Cafés et restaurants, la ruée vers les terrasses

Imaginez-vous attablé au milieu d’une clairière, entouré de boulots, de fougères et de lierre. Cette expérience, EquipHotel vous propose de la vivre … en pleine ville. Le salon a offert carte blanche à Pierre-Alexandre Risser pour créer un écrin vert. La Terrasse, dans le pavillon 7.3, proposera aux visiteurs de déjeuner ou de diner en pleine nature, complètement déconnectés de l’environnement urbain qui les entoure. Pour réussir cet exploit sur une petite surface, le paysagiste et son équipe d’Horticulture & JARDINS vont reproduire un « jardin forêt », capable de stocker le carbone, d’apporter de l’ombre et d’attirer oiseaux et insectes. Les troncs d’arbres créeront des jeux de lumière et donneront l’impression de multiplier les espaces. Le jardinier met ici en pratique une conviction qui l’anime dans ses créations végétales : « bien plus que des instants de détente, la terrasse offre des moments d’émerveillement et d’émotion exceptionnels. »
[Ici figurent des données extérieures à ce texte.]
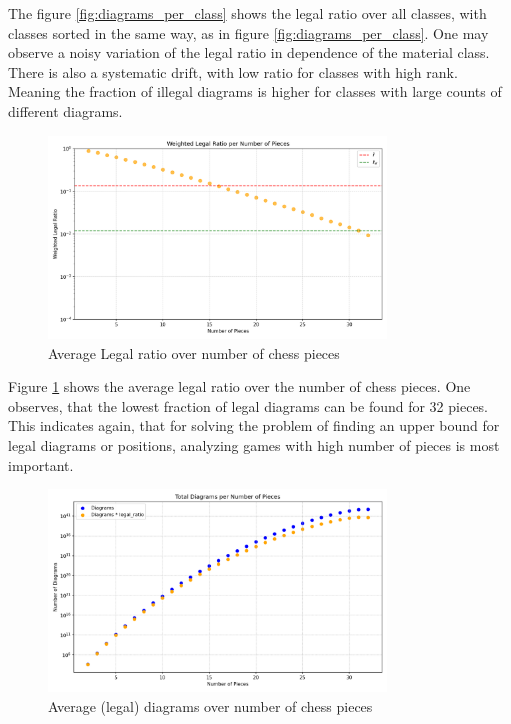 \documentclass[12pt]{article}
\begin{document}
The figure \ref{fig:diagrams_per_class} shows the legal ratio over all classes, with classes sorted in the same way, as in figure \ref{fig:diagrams_per_class}. One may observe a noisy variation of the legal ratio in dependence of the material class. There is also a systematic drift, with low ratio for classes with high rank. Meaning the fraction of illegal diagrams is higher for classes with large counts of different diagrams.


\begin{figure}[h!]
  \centering
  \includegraphics[width=0.8\textwidth]{legal_ratio_per_num_pieces.png}
  \caption{Average Legal ratio over number of chess pieces}
  \label{fig:legal_ratio_by_pieces}
\end{figure}
Figure \ref{fig:legal_ratio_by_pieces} shows the average legal ratio over the number of chess pieces. One observes, that the lowest fraction of legal diagrams can be found for 32 pieces. This indicates again, that for solving the problem of finding an upper bound for legal diagrams or positions, analyzing games with high number of pieces is most important.
\begin{figure}[h!]
  \centering
  \includegraphics[width=0.8\textwidth]{diagrams_per_num_pieces.png}
  \caption{Average (legal) diagrams over number of chess pieces}
  \label{fig:diagrams_by_pieces}
\end{figure}
\end{document}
La terrasse au service des émotions

En imaginant ainsi un lieu qui ne séduit pas seulement la vue mais sollicite les autres sens — par la mélodie du vent dans les branches ou la caresse d’une écorce —, un endroit propice à la relaxation dans un univers trépident, La Terrasse répond à une demande croissante des Français qui attendent du restaurant davantage qu’une bonne cuisine. 64 % déclarent en effet y aller pour passer un bon moment, devant le fait de bien manger, motivation principale pour seulement 59 % d’entre eux (enquête Qualimétrie/Vertone, 2019).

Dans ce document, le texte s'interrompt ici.